Fig. 4: Mouse models with additional pathologies beyond amyloidosis increase the similarity to AD.

a Proteomic profiling of two more mouse models that express additional AD pathologies: WT (n = 8) and 3xTG (Aβ and tau pathologies, n = 19), as well as WT (n = 4) and BiG (Aβ and U1 splicing pathologies, n = 4). All mice were ~6 months old.

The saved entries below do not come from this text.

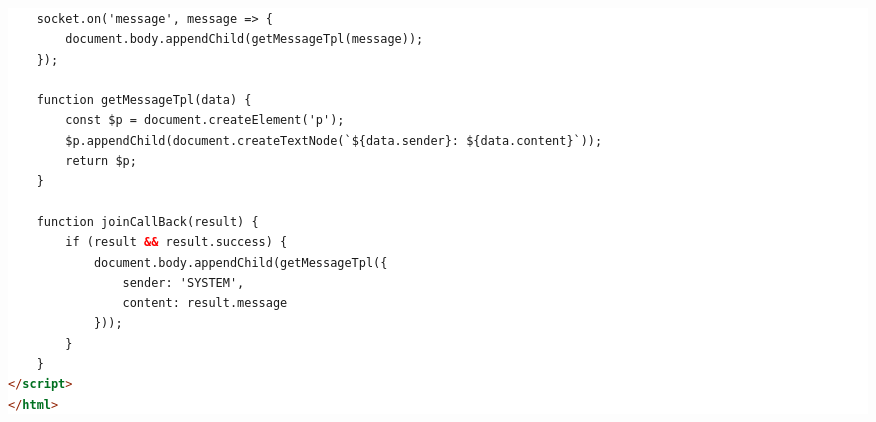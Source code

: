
 ```html
    socket.on('message', message => {
        document.body.appendChild(getMessageTpl(message));
    });

    function getMessageTpl(data) {
        const $p = document.createElement('p');
        $p.appendChild(document.createTextNode(`${data.sender}: ${data.content}`));
        return $p;
    }

    function joinCallBack(result) {
        if (result && result.success) {
            document.body.appendChild(getMessageTpl({
                sender: 'SYSTEM',
                content: result.message
            }));
        }
    }
</script>
</html>
```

The proteomic data were subjected to DE analysis and comparison with human AD data. b, c Volcano plots of log₂FC and FDR in 3xTG and BiG mice, compared to WT, with DEPs highlighted in colors and cutoffs indicated by dashed lines. d, e Selected protein-protein interactions of significantly altered DEPs found exclusively in individual mice, such as MAPT interactome in 3xTG, and splicing/synaptic interactome in BiG. f Numbers of DEPs in AD mouse models that were consistently altered in AD. The percentage was calculated using a denominator of 654 AD DEPs that were detectable by MS in mice. g Strategy for ranking individual proteins by multi-omics using order statistics. (i) All age-dependent proteomic data from 5xFAD and NLGF were initially consolidated into two datasets for the amyloidosis proteome and phosphoproteome. (ii) These datasets were then integrated with 10 additional datasets, which include the mouse transcriptome (5xFAD), 3xTG/BiG proteomes, human genetic data from GWAS, human transcriptomes, proteomes (MCI and two independent AD studies, n = 3), phosphoproteome, and interactome datasets. h Protein integrative rankings defined by combining 12 datasets. The entire datasets were ranked based on all identified genes/proteins. Subsequently, we extracted the rankings for the AD-mouse shared proteins (n = 275). The top 20 proteins are displayed, with missing values represented by white boxes.